Interviewer: But he checked it by the pound?
Art: Yep. And that’s what I had to milk, four times, six times a day.
Interviewer: But he didn’t measure it by the gallon?
Art: Nope
Interviewer: So how many, is it ten pounds to the gallon?
Art: Ten pounds to the gallon.
Marie Harrop: About the same as water.
Art: I milked her every four hours for the first three months, succession. That was my job.
Interviewer: That’s a lot of milking.
Art: And when I was supposed to have a holiday, she was the one had to be milked. She wouldn’t let nobody else milk her.
[The older man smiles and chuckles]
Interviewer: That was your holiday.
Art: Yes. And, do you know, you had to wear black shoes and black socks, white pants and white shirt.
Interviewer: So you had a mode of dress.
Art: And every night, or every morning, that Chinaman would pick those clothes up today, or tomorrow morning, and leave the other ones. So we’d have clean for the next two milkings. I was milking on the average of four times a day.
Interviewer: Wow.
Art: I went there at eighteen, and the first month I was in, do you know what I did? We had to dig a pipe from the intake, well the intake is up the hill, we put in three car load of wooden pipe.
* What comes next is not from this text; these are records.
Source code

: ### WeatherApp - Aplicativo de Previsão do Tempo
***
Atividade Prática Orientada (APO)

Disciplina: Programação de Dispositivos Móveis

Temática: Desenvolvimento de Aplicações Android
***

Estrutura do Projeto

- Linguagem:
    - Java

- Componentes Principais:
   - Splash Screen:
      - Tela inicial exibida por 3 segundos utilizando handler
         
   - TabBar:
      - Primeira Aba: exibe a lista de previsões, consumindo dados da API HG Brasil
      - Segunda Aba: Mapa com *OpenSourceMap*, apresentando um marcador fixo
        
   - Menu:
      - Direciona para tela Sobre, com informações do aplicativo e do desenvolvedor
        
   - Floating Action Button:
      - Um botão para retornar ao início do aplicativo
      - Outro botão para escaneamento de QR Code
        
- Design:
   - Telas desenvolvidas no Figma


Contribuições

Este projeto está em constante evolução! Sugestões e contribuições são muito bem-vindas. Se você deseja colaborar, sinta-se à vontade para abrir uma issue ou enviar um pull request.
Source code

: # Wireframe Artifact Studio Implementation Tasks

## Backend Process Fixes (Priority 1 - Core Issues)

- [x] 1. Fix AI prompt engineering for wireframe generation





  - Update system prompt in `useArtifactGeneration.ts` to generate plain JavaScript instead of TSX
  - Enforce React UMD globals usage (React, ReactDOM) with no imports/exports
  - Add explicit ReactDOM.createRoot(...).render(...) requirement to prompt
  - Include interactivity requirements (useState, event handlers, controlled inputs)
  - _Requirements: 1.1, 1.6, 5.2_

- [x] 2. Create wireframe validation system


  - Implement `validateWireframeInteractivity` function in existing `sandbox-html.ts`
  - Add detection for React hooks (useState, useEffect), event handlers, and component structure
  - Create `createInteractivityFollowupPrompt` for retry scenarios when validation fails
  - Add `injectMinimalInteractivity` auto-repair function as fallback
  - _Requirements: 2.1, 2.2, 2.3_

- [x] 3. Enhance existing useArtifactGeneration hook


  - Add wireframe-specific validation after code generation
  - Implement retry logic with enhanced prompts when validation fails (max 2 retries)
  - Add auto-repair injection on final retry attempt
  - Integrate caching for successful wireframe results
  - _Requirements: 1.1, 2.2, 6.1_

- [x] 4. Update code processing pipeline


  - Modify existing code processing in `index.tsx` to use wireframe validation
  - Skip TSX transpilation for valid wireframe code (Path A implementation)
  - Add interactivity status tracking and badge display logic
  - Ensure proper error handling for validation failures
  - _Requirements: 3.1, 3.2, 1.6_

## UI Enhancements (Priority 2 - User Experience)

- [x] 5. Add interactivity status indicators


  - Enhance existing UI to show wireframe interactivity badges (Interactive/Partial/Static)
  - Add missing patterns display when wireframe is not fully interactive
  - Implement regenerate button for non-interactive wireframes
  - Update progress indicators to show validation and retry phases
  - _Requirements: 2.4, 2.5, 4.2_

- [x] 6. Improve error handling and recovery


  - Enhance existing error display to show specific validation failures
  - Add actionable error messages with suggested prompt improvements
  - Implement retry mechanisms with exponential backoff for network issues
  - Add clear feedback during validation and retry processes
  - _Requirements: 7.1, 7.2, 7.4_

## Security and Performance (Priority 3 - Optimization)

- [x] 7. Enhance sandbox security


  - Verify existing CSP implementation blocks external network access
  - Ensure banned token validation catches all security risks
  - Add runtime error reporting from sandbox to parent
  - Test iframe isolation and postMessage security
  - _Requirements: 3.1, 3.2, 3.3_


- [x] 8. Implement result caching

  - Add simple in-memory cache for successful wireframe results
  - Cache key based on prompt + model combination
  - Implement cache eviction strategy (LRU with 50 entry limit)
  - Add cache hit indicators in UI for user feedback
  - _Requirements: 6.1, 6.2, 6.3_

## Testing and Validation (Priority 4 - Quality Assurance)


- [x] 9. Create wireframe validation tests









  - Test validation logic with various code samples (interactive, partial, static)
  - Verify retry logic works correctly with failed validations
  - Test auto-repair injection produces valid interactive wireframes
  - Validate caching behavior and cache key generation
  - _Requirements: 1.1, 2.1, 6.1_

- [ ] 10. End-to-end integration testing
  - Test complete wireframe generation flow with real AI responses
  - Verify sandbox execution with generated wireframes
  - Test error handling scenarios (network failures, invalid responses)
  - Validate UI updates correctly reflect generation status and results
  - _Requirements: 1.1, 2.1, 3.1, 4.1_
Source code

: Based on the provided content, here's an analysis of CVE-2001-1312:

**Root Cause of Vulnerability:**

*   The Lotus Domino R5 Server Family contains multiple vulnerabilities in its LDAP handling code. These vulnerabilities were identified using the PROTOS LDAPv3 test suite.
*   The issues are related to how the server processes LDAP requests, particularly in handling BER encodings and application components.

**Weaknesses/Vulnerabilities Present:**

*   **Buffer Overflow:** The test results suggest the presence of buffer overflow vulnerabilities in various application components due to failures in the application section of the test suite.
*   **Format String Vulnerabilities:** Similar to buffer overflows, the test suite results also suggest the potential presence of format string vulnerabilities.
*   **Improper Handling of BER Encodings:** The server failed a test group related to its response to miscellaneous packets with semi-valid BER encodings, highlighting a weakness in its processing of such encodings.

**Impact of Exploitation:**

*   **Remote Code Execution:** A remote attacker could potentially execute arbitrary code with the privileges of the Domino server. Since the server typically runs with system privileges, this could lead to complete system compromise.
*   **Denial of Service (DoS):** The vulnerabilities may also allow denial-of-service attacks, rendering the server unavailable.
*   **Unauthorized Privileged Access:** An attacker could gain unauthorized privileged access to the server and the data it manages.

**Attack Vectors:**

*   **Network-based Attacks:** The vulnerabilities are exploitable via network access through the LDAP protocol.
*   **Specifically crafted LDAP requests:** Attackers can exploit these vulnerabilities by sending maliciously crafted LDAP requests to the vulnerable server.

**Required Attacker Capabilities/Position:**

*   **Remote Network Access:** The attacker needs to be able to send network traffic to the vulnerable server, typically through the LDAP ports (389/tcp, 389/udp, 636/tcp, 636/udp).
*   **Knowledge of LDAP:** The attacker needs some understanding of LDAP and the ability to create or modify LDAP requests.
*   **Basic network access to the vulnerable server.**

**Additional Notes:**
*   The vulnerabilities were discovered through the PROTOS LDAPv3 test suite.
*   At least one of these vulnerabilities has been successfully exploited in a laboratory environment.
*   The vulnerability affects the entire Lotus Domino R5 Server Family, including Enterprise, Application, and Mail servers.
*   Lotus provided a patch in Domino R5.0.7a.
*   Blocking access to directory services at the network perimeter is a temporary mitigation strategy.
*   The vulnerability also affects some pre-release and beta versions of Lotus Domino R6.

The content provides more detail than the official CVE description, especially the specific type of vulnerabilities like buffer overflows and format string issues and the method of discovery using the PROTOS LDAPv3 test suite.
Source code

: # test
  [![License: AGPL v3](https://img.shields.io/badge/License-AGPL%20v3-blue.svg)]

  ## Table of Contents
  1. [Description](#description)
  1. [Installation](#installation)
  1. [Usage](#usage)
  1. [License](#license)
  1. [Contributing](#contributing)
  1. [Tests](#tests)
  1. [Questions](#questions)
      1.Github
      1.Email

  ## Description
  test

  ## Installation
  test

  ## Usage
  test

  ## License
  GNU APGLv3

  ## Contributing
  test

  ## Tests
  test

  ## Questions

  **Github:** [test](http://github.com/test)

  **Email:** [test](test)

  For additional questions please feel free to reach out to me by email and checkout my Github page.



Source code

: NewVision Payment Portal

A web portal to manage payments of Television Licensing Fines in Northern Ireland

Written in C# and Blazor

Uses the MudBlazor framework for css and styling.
And from the top of the hill, intake, was suspension bridges.
Interviewer: Uh huh
Art: Down. We had to carry twelve-inch wooden pipe across that bridge. And we were up two hundred feet in the air.
[Black screen with text: After leaving Fintry, Art had a farming accident that resulted in the loss of both arms. This did not slow him down and he continued farming into his 70s.]